Von 2016 an soll die Höhe des Mindestlohns alle zwei Jahre von einer Kommission aus  „Arbeitgebern und Arbeitnehmern“ festgelegt werden. Die Betroffenen bleiben also außen vor und vom weisen Ratschluss der BürokratInnen abhängig.

Die Mindestlohn-Regelung mag für das eine oder andere Kleinunternehmen anfänglich problematisch sein - für das große Kapital ist es das jedoch nicht.

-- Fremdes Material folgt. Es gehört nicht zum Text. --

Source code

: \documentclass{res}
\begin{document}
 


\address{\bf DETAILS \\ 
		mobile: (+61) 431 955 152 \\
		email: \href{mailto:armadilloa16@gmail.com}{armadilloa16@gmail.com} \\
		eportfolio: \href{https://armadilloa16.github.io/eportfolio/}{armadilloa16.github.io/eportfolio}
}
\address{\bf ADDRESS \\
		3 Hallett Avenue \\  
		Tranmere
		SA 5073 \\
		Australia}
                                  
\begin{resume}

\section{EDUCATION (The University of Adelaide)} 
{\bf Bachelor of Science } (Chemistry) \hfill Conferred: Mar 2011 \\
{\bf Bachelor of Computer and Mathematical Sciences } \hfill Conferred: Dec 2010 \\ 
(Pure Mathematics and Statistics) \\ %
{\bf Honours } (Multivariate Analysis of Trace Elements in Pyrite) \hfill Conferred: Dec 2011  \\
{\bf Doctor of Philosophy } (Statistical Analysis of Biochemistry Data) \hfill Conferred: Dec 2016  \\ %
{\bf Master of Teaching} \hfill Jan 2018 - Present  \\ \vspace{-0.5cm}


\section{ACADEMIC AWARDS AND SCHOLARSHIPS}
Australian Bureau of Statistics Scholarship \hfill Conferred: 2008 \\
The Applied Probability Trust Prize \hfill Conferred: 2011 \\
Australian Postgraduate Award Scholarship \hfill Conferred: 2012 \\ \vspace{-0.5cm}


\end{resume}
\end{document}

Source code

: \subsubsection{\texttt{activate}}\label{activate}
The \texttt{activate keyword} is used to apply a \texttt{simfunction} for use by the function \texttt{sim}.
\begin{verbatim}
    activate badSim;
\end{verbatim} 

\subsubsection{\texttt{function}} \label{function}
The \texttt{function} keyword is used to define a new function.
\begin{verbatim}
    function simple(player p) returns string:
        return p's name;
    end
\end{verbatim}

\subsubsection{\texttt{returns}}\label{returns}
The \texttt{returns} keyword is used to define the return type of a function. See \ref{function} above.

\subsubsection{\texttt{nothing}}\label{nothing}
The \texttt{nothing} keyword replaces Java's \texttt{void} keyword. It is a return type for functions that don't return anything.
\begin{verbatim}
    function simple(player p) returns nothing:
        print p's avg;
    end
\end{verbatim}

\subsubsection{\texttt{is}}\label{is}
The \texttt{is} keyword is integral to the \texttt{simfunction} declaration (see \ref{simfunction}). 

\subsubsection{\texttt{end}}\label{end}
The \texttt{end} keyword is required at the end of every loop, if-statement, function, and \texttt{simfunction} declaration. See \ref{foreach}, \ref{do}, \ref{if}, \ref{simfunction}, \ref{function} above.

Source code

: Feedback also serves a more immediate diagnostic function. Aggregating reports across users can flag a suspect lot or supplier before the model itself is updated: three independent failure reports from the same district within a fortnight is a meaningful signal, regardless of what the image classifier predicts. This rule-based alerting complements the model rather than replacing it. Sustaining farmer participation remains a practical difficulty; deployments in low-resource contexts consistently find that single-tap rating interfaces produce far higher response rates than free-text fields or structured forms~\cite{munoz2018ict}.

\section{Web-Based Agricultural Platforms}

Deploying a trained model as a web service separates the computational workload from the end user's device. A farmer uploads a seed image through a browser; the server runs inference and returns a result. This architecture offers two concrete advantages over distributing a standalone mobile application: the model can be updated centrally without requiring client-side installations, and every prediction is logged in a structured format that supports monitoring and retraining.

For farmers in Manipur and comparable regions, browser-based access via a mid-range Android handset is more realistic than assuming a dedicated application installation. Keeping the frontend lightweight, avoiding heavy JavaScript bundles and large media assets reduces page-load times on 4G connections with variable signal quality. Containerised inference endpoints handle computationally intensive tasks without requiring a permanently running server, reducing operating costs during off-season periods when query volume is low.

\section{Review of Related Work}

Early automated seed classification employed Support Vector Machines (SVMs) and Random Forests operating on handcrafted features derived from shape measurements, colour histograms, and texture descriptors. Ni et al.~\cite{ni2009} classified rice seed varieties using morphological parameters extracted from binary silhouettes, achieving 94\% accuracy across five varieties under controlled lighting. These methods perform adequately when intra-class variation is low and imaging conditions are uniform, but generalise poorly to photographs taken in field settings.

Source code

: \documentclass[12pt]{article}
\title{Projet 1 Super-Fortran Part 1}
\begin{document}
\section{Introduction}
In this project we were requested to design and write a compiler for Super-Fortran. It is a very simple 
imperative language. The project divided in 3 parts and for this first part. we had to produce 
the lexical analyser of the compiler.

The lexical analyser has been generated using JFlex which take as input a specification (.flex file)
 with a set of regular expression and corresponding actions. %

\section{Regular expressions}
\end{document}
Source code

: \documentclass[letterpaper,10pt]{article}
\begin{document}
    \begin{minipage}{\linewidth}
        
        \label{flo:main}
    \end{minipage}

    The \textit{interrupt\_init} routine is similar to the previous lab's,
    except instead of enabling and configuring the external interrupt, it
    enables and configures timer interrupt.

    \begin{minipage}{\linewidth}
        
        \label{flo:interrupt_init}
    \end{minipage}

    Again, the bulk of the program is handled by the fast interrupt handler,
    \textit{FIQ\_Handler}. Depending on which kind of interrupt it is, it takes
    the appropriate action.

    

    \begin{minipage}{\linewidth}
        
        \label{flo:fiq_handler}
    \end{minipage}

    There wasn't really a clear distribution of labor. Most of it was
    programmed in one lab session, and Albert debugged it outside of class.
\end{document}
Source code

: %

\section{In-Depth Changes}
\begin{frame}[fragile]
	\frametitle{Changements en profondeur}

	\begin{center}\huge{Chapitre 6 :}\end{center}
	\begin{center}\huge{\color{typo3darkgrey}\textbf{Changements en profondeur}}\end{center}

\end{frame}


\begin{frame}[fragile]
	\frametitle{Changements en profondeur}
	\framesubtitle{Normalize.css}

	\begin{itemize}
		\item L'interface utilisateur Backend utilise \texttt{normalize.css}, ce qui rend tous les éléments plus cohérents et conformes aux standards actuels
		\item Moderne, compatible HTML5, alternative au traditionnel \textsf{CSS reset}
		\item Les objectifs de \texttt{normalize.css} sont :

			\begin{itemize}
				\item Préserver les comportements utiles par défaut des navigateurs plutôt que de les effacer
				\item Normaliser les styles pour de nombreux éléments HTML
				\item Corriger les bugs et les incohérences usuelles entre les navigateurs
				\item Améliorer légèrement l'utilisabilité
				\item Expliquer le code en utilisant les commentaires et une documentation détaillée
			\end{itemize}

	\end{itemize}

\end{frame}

Insgesamt mag der Mindestlohn das immer stärker verbreitete Lohndumping etwas mildern, für nicht wenige Betroffene bringt es  eine reale Verbesserung, doch die Gesamtmisere seit Einführung der Agenda-Gesetze bleibt.

So arbeiteten 2010 fast 8 Mill. Beschäftigte, also fast jeder vierte, zu Löhnen unter 9,15 Euro. Von 2000-10 stieg die Zahl der Niedriglohnbeschäftigten um rund 1,3 Millionen. Vor allem Frauen werden oft schlecht bezahlt. Besonders die Aushöhlung der Flächentarife in den letzten Jahren untergräbt das Lohngefüge, woran der Mindestlohn nichts ändert. 2012 gab es mehr als 1,3 Millionen, die zusätzlich zum Lohn Hartz IV-Leistungen beziehen mussten. Der Staat subventioniert somit Unternehmen, die schlechte Löhne zahlen. Von 2007-11 hat er hierfür 53 Milliarden Euro ausgegeben. Zudem reichen die 8,50 auch nicht aus, um damit eine ausreichende Altersrente zu bekommen.